「ここへ来て、お前に会って分かった。お前も後悔しているのだろう?」
「…………」

 灯澄の言葉に、今度は弥音が黙る。

「ならば、我らと一緒だ。恨むことはない」
「……そうですか」

 弥音は瞼を伏せ、苦笑したように、力なく微笑む。いっそ、恨んでもらったほうが……と思っていたのかもしれない。日向はそう感じた。
 トクン――と胸が鳴る。後悔……灯澄の話に、弥音は頷いた。後悔していると。
 母を、日和を行かせたことを後悔しているのだろう。月代へと、一人で行かせたことを。今でも、ずっと――

「弥音様、そんなことを仰らないでください」

 日向は自然と言葉を発していた。自分と、自分の中の母の想いが止められなかった。伝えなければいけない。決して、そうではないと。

「わたしは感謝しています。
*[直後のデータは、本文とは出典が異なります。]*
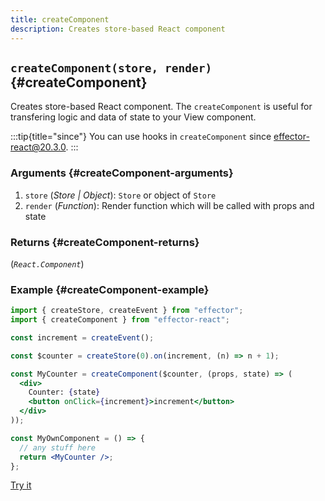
 ```yaml
---
title: createComponent
description: Creates store-based React component
---
```


## `createComponent(store, render)` {#createComponent}

Creates store-based React component. The `createComponent` is useful for transfering logic and data of state to your View component.

:::tip{title="since"}
You can use hooks in `createComponent` since [effector-react@20.3.0](https://changelog.effector.dev/#effector-20-3-0).
:::

### Arguments {#createComponent-arguments}

1. `store` (_Store | Object_): `Store` or object of `Store`
2. `render` (_Function_): Render function which will be called with props and state

### Returns {#createComponent-returns}

(_`React.Component`_)

### Example {#createComponent-example}

```jsx
import { createStore, createEvent } from "effector";
import { createComponent } from "effector-react";

const increment = createEvent();

const $counter = createStore(0).on(increment, (n) => n + 1);

const MyCounter = createComponent($counter, (props, state) => (
  <div>
    Counter: {state}
    <button onClick={increment}>increment</button>
  </div>
));

const MyOwnComponent = () => {
  // any stuff here
  return <MyCounter />;
};
```

[Try it](https://share.effector.dev/kJoLGB6g)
弥音様が母の望むまま行かせてくださったこと、どんなに感謝してもしきれません。弥音様のお陰で、十四年、わたしはこうして育つことができました」

 凛と言の葉鳴り、深々と響き流れ、心伝え――そして、日向はスッと深く頭を下げた。

「母と共にお礼をいわせてください。本当に、本当にありがとうございました」
「――――」

 その日向の姿に――母子の言葉に――弥音は驚きと共に、声を出すことができなかった。
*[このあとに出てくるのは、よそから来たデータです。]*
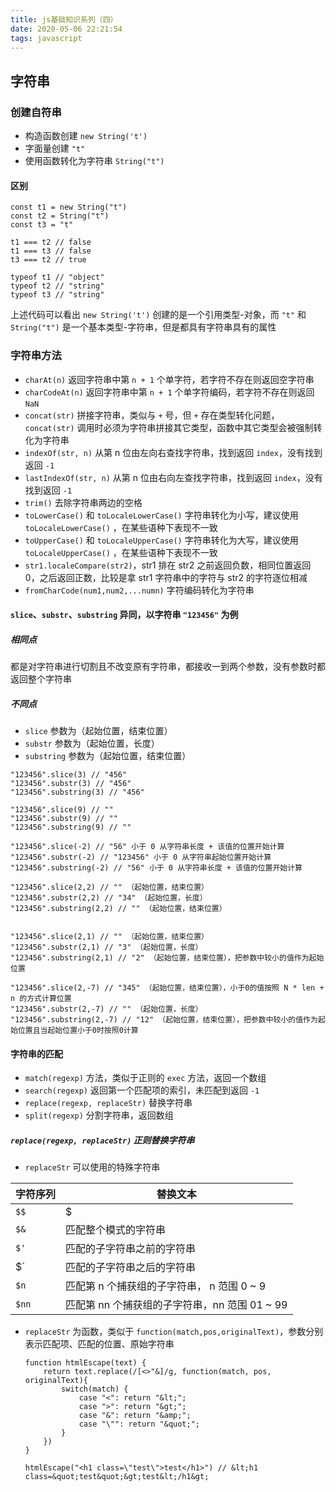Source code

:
 ```yaml
---
title: js基础知识系列（四）
date: 2020-05-06 22:21:54
tags: javascript
---
```


## 字符串

### 创建自符串

- 构造函数创建 `new String('t')`
- 字面量创建 `"t"`
- 使用函数转化为字符串 `String("t")`

#### 区别

```JS
const t1 = new String("t")
const t2 = String("t")
const t3 = "t"

t1 === t2 // false
t1 === t3 // false
t3 === t2 // true

typeof t1 // "object"
typeof t2 // "string"
typeof t3 // "string"

```

上述代码可以看出 `new String('t')` 创建的是一个引用类型-对象，而 `"t"` 和 `String("t")` 是一个基本类型-字符串，但是都具有字符串具有的属性

### 字符串方法

- `charAt(n)` 返回字符串中第 `n + 1` 个单字符，若字符不存在则返回空字符串
- `charCodeAt(n)` 返回字符串中第 `n + 1` 个单字符编码，若字符不存在则返回 `NaN`
- `concat(str)` 拼接字符串，类似与 `+` 号，但 `+` 存在类型转化问题，`concat(str)` 调用时必须为字符串拼接其它类型，函数中其它类型会被强制转化为字符串
- `indexOf(str, n)` 从第 n 位由左向右查找字符串，找到返回 `index`，没有找到返回 `-1`
- `lastIndexOf(str, n)` 从第 n 位由右向左查找字符串，找到返回 `index`，没有找到返回 `-1`
- `trim()` 去除字符串两边的空格
- `toLowerCase()` 和 `toLocaleLowerCase()` 字符串转化为小写，建议使用 `toLocaleLowerCase()` ，在某些语种下表现不一致
- `toUpperCase()` 和 `toLocaleUpperCase()` 字符串转化为大写，建议使用 `toLocaleUpperCase()` ，在某些语种下表现不一致
- `str1.localeCompare(str2)`，str1 排在 str2 之前返回负数，相同位置返回 0，之后返回正数，比较是拿 str1 字符串中的字符与 str2 的字符逐位相减
- `fromCharCode(num1,num2,...numn)` 字符编码转化为字符串

#### `slice`、`substr`、`substring` 异同，以字符串 `"123456"` 为例

##### 相同点

都是对字符串进行切割且不改变原有字符串，都接收一到两个参数，没有参数时都返回整个字符串

##### 不同点

- `slice` 参数为（起始位置，结束位置）
- `substr` 参数为（起始位置，长度）
- `substring` 参数为（起始位置，结束位置）

```JS
"123456".slice(3) // "456"
"123456".substr(3) // "456"
"123456".substring(3) // "456"

"123456".slice(9) // ""
"123456".substr(9) // ""
"123456".substring(9) // ""

"123456".slice(-2) // "56" 小于 0 从字符串长度 + 该值的位置开始计算
"123456".substr(-2) // "123456" 小于 0 从字符串起始位置开始计算
"123456".substring(-2) // "56" 小于 0 从字符串长度 + 该值的位置开始计算

"123456".slice(2,2) // "" （起始位置，结束位置）
"123456".substr(2,2) // "34" （起始位置，长度）
"123456".substring(2,2) // "" （起始位置，结束位置）


"123456".slice(2,1) // "" （起始位置，结束位置）
"123456".substr(2,1) // "3" （起始位置，长度）
"123456".substring(2,1) // "2" （起始位置，结束位置），把参数中较小的值作为起始位置

"123456".slice(2,-7) // "345" （起始位置，结束位置），小于0的值按照 N * len + n 的方式计算位置
"123456".substr(2,-7) // "" （起始位置，长度）
"123456".substring(2,-7) // "12" （起始位置，结束位置），把参数中较小的值作为起始位置且当起始位置小于0时按照0计算
```

#### 字符串的匹配

- `match(regexp)` 方法，类似于正则的 `exec` 方法，返回一个数组
- `search(regexp)` 返回第一个匹配项的索引，未匹配到返回 `-1`
- `replace(regexp, replaceStr)` 替换字符串
- `split(regexp)` 分割字符串，返回数组

##### `replace(regexp, replaceStr)` 正则替换字符串

- `replaceStr` 可以使用的特殊字符串

| 字符序列 | 替换文本                                      |
| -------- | --------------------------------------------- |
| `$$`     | \$                                            |
| `$&`     | 匹配整个模式的字符串                          |
| `$'`     | 匹配的子字符串之前的字符串                    |
| \$\`     | 匹配的子字符串之后的字符串                    |
| `$n`     | 匹配第 n 个捕获组的子字符串， n 范围 0 ~ 9    |
| `$nn`    | 匹配第 nn 个捕获组的子字符串，nn 范围 01 ~ 99 |

- `replaceStr` 为函数，类似于 `function(match,pos,originalText)`，参数分别表示匹配项、匹配的位置、原始字符串

  ```JS
  function htmlEscape(text) {
      return text.replace(/[<>"&]/g, function(match, pos, originalText){
          switch(match) {
              case "<": return "&lt;";
              case ">": return "&gt;";
              case "&": return "&amp;";
              case "\"": return "&quot;";
          }
      })
  }

  htmlEscape("<h1 class=\"test\">test</h1>") // &lt;h1 class=&quot;test&quot;&gt;test&lt;/h1&gt;
  ```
「――本当にあなたは……日和さんのお子なのですね。本当によく……生き返ったかのよう……」

 しばらくの静寂の後、ようやくにして絞りだした弥音の声は、少し震えていた。

「お礼をいうのは私です……今の言葉で救われました。ありがとう、日向さん。本当によく、よく来てくださいました」

 溢れる涙をもう一度拭き、弥音は、にこりと――それは、弥夜や弥卯が初めてみるような微笑で――笑った。